• Instructions to follow:
Your task is to copy the stretch of lines in the records below that begins with the line containing "We will use" and ends with the line containing "We will need", exactly as written, with nothing added.

• Available records:
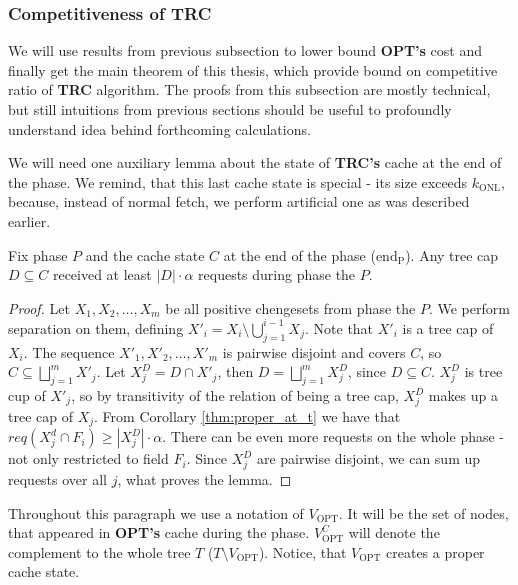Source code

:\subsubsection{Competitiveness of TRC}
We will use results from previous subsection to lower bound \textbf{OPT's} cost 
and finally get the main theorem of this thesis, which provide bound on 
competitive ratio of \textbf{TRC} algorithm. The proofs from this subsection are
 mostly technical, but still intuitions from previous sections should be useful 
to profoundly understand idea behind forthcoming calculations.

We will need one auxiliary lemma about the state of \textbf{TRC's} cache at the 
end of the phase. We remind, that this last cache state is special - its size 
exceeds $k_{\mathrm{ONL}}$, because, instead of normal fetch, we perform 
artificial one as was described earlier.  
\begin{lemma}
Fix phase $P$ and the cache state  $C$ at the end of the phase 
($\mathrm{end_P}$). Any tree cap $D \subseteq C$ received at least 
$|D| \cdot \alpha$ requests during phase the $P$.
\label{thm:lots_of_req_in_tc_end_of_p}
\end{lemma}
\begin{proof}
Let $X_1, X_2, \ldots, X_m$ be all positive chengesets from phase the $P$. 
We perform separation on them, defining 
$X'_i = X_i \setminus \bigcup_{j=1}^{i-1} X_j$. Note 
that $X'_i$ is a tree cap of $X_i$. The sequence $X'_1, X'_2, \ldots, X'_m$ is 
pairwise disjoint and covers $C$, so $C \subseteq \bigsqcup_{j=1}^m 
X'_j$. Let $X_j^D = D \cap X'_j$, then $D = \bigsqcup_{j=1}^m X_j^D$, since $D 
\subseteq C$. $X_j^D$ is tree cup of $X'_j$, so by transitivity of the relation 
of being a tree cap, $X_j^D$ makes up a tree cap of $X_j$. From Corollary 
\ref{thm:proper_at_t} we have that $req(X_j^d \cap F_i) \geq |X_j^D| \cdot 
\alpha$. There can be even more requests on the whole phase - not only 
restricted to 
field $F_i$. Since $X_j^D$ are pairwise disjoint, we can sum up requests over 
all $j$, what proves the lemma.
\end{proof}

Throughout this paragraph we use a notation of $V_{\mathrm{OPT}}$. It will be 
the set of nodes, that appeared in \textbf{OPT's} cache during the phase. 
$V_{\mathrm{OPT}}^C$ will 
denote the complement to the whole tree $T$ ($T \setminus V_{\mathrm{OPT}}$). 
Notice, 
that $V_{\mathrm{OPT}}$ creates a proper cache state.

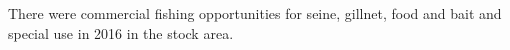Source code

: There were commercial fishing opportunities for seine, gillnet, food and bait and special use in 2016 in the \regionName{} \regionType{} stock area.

---

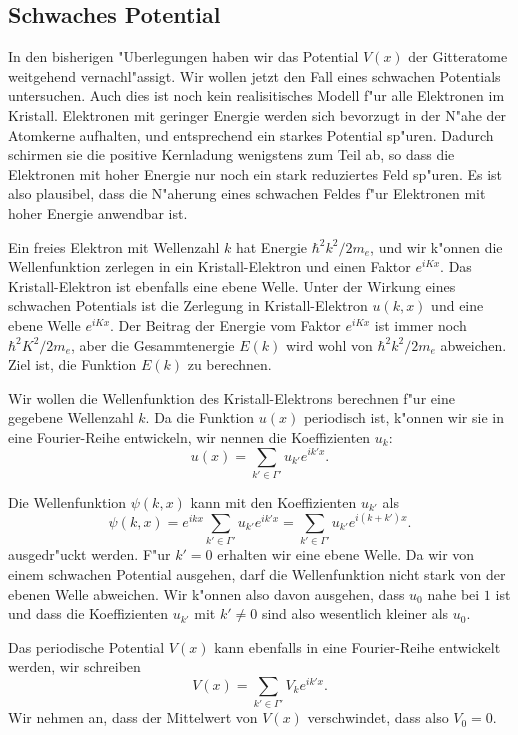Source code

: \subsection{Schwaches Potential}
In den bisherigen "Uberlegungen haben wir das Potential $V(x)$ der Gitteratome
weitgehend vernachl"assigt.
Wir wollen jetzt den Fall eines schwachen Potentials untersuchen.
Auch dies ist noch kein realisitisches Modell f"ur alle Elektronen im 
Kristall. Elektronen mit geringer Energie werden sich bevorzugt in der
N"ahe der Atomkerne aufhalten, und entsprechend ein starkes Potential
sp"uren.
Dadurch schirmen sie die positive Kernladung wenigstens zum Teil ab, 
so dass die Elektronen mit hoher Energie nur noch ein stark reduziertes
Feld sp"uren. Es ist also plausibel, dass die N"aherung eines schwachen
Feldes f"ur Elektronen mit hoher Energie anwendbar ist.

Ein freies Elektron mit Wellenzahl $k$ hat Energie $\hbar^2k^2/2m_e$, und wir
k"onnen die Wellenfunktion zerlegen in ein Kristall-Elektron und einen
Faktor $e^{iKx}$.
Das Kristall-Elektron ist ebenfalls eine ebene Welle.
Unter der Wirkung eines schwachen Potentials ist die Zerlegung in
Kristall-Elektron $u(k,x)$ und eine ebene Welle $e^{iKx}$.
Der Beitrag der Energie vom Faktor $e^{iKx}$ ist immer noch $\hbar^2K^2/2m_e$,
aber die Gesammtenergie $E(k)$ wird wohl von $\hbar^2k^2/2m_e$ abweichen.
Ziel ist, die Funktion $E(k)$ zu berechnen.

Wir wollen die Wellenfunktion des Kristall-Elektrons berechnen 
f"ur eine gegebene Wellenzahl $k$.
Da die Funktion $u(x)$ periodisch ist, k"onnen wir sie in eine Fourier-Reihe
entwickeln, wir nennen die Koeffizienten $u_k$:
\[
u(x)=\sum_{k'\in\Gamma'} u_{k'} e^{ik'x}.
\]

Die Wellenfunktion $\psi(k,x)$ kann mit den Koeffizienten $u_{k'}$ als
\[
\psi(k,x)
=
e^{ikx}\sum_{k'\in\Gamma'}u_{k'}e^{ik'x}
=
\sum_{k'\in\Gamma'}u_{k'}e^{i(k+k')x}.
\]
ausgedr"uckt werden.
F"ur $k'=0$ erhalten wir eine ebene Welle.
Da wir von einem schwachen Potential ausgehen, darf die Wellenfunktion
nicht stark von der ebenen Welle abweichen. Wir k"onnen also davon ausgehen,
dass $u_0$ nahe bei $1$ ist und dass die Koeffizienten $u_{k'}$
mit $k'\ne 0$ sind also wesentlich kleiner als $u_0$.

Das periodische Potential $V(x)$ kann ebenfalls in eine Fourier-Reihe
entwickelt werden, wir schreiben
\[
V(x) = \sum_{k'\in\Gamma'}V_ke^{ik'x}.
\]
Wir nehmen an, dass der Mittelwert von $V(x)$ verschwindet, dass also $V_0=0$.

• The completed task:
We will use results from previous subsection to lower bound \textbf{OPT's} cost 
and finally get the main theorem of this thesis, which provide bound on 
competitive ratio of \textbf{TRC} algorithm. The proofs from this subsection are
 mostly technical, but still intuitions from previous sections should be useful 
to profoundly understand idea behind forthcoming calculations.

We will need one auxiliary lemma about the state of \textbf{TRC's} cache at the 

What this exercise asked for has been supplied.